1. Overview

In Linux, rearranging lines in a text file is a common operation. Sometimes, we want to rearrange the lines in a particular required order. The sort command can help us with that.

However, sometimes we would like to randomize lines in a file — in other words, to shuffle lines in a file.

In this tutorial, we’re going to see different ways to shuffle lines in a text. Also, we’ll compare those approaches and discuss their pros and cons.

2. Example Input File

Before we start shuffling files, let’s first prepare a text file as the input for all examples in later sections:

$ cat input.txt
The original line number: 1
The original line number: 2
The original line number: 3
The original line number: 4
The original line number: 5
The original line number: 6
The original line number: 7
A line with some text.
A line with some text.
A line with some text.

As the output above shows, we’ve created a file called input.txt, which has ten lines. In the first seven lines, we put the original line number in each line, so that we can easily see the result after the shuffling.

It’s worthwhile to mention that the last three lines are duplicated, which means they contain the same text. We added these three lines because we would like to observe the distribution of repeated lines in the shuffled result.

In this tutorial, let’s shuffle the input file in three ways:

  • Using the shuf command
  • Using the sort command
  • Using a random number generator and the sort command

3. Using the shuf Command

The shuf utility is a member of the GNU Coreutils package. It outputs a random permutation of the input lines.

The shuf command will load all input data into memory during the shuffling, and it won’t work if the input file is larger than the free memory.

It’s pretty straightforward to shuffle lines in a file using this command:

$ shuf input.txt
The original line number: 7
The original line number: 4
A line with some text.
The original line number: 1
A line with some text.
The original line number: 5
A line with some text.
The original line number: 3
The original line number: 6
The original line number: 2

The output above shows that the lines are re-ordered randomly, including the three lines containing identical text.

If we run the command multiple times, we’ll get a different result each time.

4. Using the sort Command

Most of the time, we use the sort command to rearrange lines in a file in a certain predefined order. However, we can use the sort command together with the option -R, to do a random sort:

$ sort -R input.txt
A line with some text.
A line with some text.
A line with some text.
The original line number: 3
The original line number: 6
The original line number: 1
The original line number: 2
The original line number: 5
The original line number: 4
The original line number: 7

The output above shows that the lines are rearranged randomly, as we expected.
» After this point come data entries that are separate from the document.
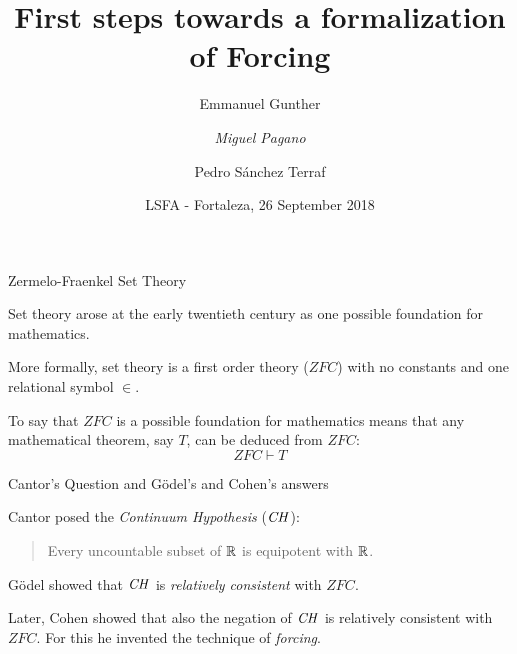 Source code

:\documentclass{beamer}
\title{First steps towards a formalization of Forcing}
\author{Emmanuel Gunther\and \emph{Miguel Pagano}\and Pedro Sánchez Terraf}
\date{LSFA - Fortaleza, 26 September 2018}
\begin{document}
\maketitle
% 

\begin{frame}{Zermelo-Fraenkel Set Theory}
  \begin{block}{}
    Set theory arose at the early twentieth century as one
    possible foundation for mathematics.
  \end{block}
  \begin{block}{}
    More formally, set theory is a first order theory ($ZFC$) with no
    constants and one relational symbol $\in$. %
  \end{block}
  \begin{block}{}
    To say that $ZFC$ is a possible foundation for mathematics means
    that any mathematical theorem, say $T$, can be deduced from $ZFC$:
    \[ ZFC \vdash T \]
  \end{block}
\end{frame}
\begin{frame}{Cantor's Question and Gödel's and Cohen's answers}
  \begin{block}{}
    Cantor posed the \emph{Continuum Hypothesis} ($\mathit{CH}$):
    \begin{quote}
      Every uncountable subset of $\mathbb{R}$ is equipotent with $\mathbb{R}$.
    \end{quote}
  \end{block}
  \begin{block}{}
    Gödel showed that $\mathit{CH}$ is \emph{relatively consistent} with $ZFC$.
  \end{block}
  \begin{block}{}
    Later, Cohen showed that also the negation of $\mathit{CH}$ is relatively
    consistent with $ZFC$. For this he invented the technique of
    \emph{forcing}.
  \end{block}
\end{frame}
\end{document}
But if we check the three lines with the same text, we’ll find that they are consecutive.

Well, it probably happened by accident. Let’s run the command once again, to see what comes:

$ sort -R input.txt
The original line number: 6
The original line number: 5
A line with some text.
A line with some text.
A line with some text.
The original line number: 7
The original line number: 1
The original line number: 4
The original line number: 3
The original line number: 2

This time, the order of lines in the output is different from the first run. However, the three lines with the same text are still together.

In fact, no matter how many times we run the command, these three lines will always be consecutive in the output. This is because the sort command will compute a hash key for each line and then sort by the generated hash key. If the input lines are the same, the same hash function will produce the same hash key, too. Therefore, the three lines are always together in our output.

5. A Three-Step Approach

In addition to the shuf and sort -R, we can also shuffle lines in a file by ourselves. As the title indicates, we’ll do it in three steps:

  1. Add a random number as a prefix on each line.
  2. Sort the lines by the prefix number.
  3. Remove the prefix.

5.1. Get a Random Number

Generating a random number in Linux is an interesting and relatively complicated topic. In this tutorial, we won’t dive into the random number generation analysis. Instead, we’ll just introduce several ways to get a random number in Linux.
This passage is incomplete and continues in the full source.